I have tried stripping the text check; different variable names; dumping the post values into an array before updating the database; putting the post values into static variables; checking all my spellings etc...
I'm missing something and I feel like it's going to be simple.
Anytime an UPDATE is run through mysqli you need to run the $mysqli->commit(); method.

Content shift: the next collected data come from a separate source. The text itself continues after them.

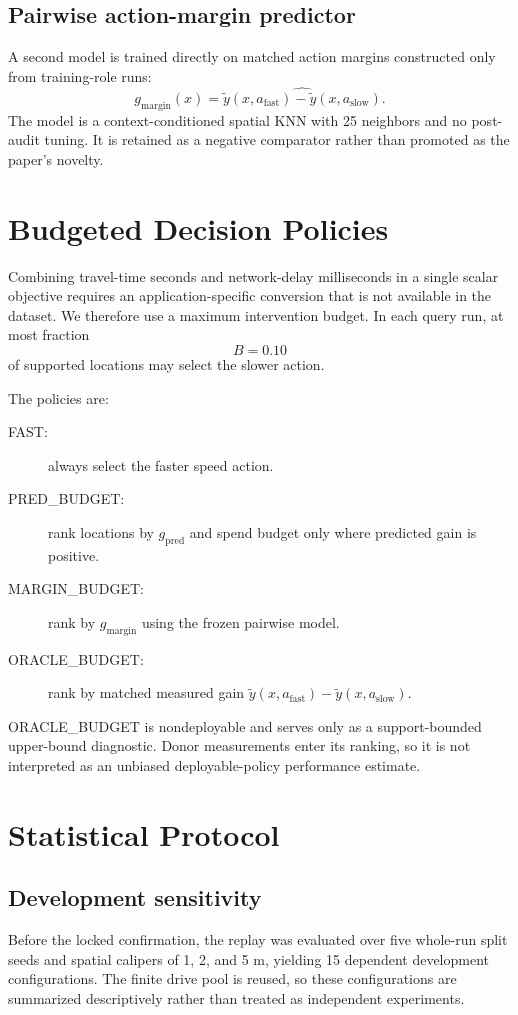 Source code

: \documentclass[journal]{IEEEtran}
\begin{document}
\subsection{Pairwise action-margin predictor}
A second model is trained directly on matched action margins constructed only from training-role runs:
\begin{equation}
g_{\mathrm{margin}}(x)
=
\widehat{\tilde y(x,a_{\mathrm{fast}})
-\tilde y(x,a_{\mathrm{slow}})}.
\end{equation}
The model is a context-conditioned spatial KNN with 25 neighbors and no post-audit tuning. It is retained as a negative comparator rather than promoted as the paper's novelty.

\section{Budgeted Decision Policies}
Combining travel-time seconds and network-delay milliseconds in a single scalar objective requires an application-specific conversion that is not available in the dataset. We therefore use a maximum intervention budget. In each query run, at most fraction
\begin{equation}
B=0.10
\end{equation}
of supported locations may select the slower action.

The policies are:
\begin{description}
\item[FAST:] always select the faster speed action.
\item[PRED\_BUDGET:] rank locations by $g_{\mathrm{pred}}$ and spend budget only where predicted gain is positive.
\item[MARGIN\_BUDGET:] rank by $g_{\mathrm{margin}}$ using the frozen pairwise model.
\item[ORACLE\_BUDGET:] rank by matched measured gain $\tilde y(x,a_{\mathrm{fast}})-\tilde y(x,a_{\mathrm{slow}})$.
\end{description}

ORACLE\_BUDGET is nondeployable and serves only as a support-bounded upper-bound diagnostic. Donor measurements enter its ranking, so it is not interpreted as an unbiased deployable-policy performance estimate.

\section{Statistical Protocol}
\subsection{Development sensitivity}
Before the locked confirmation, the replay was evaluated over five whole-run split seeds and spatial calipers of 1, 2, and 5 m, yielding 15 dependent development configurations. The finite drive pool is reused, so these configurations are summarized descriptively rather than treated as independent experiments.
\end{document}
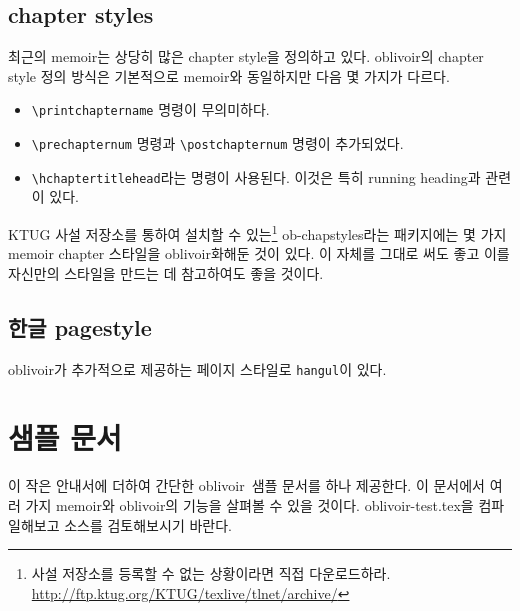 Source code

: \documentclass[
	12pt,
	a4paper,
	kosection,
	footnote,
	nobookmarks,
	microtype,
]{oblivoir}
\def\cs#1{\texttt{\textbackslash #1}}
\newcommand\obclass{ob\-liv\-oir\oblivoirallowbreak}
\begin{document}
\subsection{chapter styles}
최근의 memoir는 상당히 많은 chapter style을 정의하고 있다. oblivoir의 chapter style
정의 방식은 기본적으로 memoir와 동일하지만 다음 몇 가지가 다르다.

\begin{itemize}\tightlist
\item \cs{printchaptername} 명령이 무의미하다.
\item \cs{prechapternum} 명령과 \cs{postchapternum} 명령이 추가되었다.
\item \cs{hchaptertitlehead}라는 명령이 사용된다. 이것은 특히 running heading과 관련이 있다.
\end{itemize}

KTUG 사설 저장소를 통하여 설치할 수 있는\footnote{%
	사설 저장소를 등록할 수 없는 상황이라면 직접 다운로드하라. 
	\url{http://ftp.ktug.org/KTUG/texlive/tlnet/archive/}
}
ob-chapstyles라는 패키지에는 몇 가지 memoir
chapter 스타일을 oblivoir화해둔 것이 있다. 이 자체를 그대로 써도 좋고 이를 자신만의 스타일을
만드는 데 참고하여도 좋을 것이다.

\subsection{한글 pagestyle}

oblivoir가 추가적으로 제공하는 페이지 스타일로 \texttt{hangul}이 있다.
\begin{boxedverbatim}
\pagestyle{hangul}
\end{boxedverbatim}

\section{샘플 문서}

이 작은 안내서에 더하여 간단한 \obclass\ 샘플 문서를 하나 제공한다.
이 문서에서 여러 가지 memoir와 \obclass 의 기능을 살펴볼 수 있을 것이다.
oblivoir-test.tex을 컴파일해보고 소스를 검토해보시기 바란다.
\end{document}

Your new update_vitae would be:
public function update_vitae($text, $id) {
$text = $this->real_escape_string($text);
$this->query("UPDATE vitae SET vitae_text=".$text." WHERE vitae_id = ".$id);
$this->commit;
}
mysqli also has an autocommit feature that can be toggled on or off:
$this->autocommit(true); //on
$this->autocommit(false); //off
So the answer was indeed simple. It was my escaping on the update string as Andrewsi suggested. Here's the update that fixed it:
public function update_vitae($text, $id) {
$text = $this->real_escape_string($text);
$this->query("UPDATE vitae SET vitae_text = '$text' WHERE vitae_id = ".$id);
}
Thanks for the help!
I've been designing websites for almost 10 years, but I'm just now getting into 'real' php coding instead of using prepared classes and dreamweaver's built in functions. Far to much to learn but it's fun in my limited spare time.
$result = $this->query("SELECT 1 FROM users WHERE user_username = '" . $username . "' AND user_password = '" . $password . "'");
Be careful with using logical ANDs for user authentication. It may be more wise to completely validate the username first before going after any kind of password. I say this in regard to the many examples of people inserting --; WHERE 1=1 -- and stuff like that (not specifically this statement, however). Sure, this may require two queries, but at least you only have to process one piece of information to determine if a visitor is valid. Another advantage might be saving processing because you won't have to deal with hashing/encrypting the user's password in your app or at the database (until the username has been verified).